@architectit/pi-guardrails
Four Laws guardrails enforcement for pi coding agent — standalone + MCP bridge
Package details
Install @architectit/pi-guardrails from npm and Pi will load the resources declared by the package manifest.
$ pi install npm:@architectit/pi-guardrails- Package
@architectit/pi-guardrails- Version
0.2.0- Published
- May 20, 2026
- Downloads
- 48/mo · 48/wk
- Author
- architectit
- License
- MIT
- Types
- extension, skill
- Size
- 225.2 KB
- Dependencies
- 1 dependency · 2 peers
Pi manifest JSON
{
"extensions": [
"./index.ts"
],
"skills": [
"./skills"
]
}Security note
Pi packages can execute code and influence agent behavior.
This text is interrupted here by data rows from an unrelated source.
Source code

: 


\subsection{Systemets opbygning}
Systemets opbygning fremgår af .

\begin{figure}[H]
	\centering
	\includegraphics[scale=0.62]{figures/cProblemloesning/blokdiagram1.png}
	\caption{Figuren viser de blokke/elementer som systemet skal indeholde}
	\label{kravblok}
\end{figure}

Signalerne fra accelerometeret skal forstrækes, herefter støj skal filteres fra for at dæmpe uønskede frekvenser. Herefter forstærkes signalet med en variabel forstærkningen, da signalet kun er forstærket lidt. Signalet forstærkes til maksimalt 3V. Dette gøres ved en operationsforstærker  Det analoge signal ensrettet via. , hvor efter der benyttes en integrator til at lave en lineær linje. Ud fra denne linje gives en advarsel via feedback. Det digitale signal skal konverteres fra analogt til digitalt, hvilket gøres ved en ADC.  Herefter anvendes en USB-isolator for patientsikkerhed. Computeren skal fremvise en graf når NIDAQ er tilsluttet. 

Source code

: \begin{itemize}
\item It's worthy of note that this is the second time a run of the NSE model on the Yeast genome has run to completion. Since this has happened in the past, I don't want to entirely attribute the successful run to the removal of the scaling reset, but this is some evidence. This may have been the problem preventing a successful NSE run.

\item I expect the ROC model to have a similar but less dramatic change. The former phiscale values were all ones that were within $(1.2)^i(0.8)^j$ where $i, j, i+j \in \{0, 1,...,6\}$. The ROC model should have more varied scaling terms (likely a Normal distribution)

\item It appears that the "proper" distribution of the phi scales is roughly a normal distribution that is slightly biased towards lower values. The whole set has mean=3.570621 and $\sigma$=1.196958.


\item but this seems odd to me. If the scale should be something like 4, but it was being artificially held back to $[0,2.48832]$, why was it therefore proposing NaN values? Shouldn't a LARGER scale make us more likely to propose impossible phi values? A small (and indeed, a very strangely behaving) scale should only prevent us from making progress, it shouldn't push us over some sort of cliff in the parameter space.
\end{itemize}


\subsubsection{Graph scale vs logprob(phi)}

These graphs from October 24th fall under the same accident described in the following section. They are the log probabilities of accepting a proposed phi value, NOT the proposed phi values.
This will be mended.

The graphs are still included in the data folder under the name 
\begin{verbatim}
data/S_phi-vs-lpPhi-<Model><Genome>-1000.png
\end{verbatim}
Review the source before installing third-party packages.
README
@architectit/pi-guardrails
Four Laws guardrails enforcement for the pi coding agent. Works standalone (no MCP server required) and can bridge to the existing Go MCP server when available.
Installation
pi install npm:@architectit/pi-guardrails
Or manually:
npx @architectit/pi-guardrails
Architecture
Hybrid design: The extension operates in two modes:
- Standalone (default): All enforcement runs locally within the pi extension. No external server needed.
- MCP Bridge: When the Go MCP server is available, tools proxy to it for enhanced enforcement.
The standalone mode is the primary value proposition — teams don't need to run the MCP server to get guardrails protection.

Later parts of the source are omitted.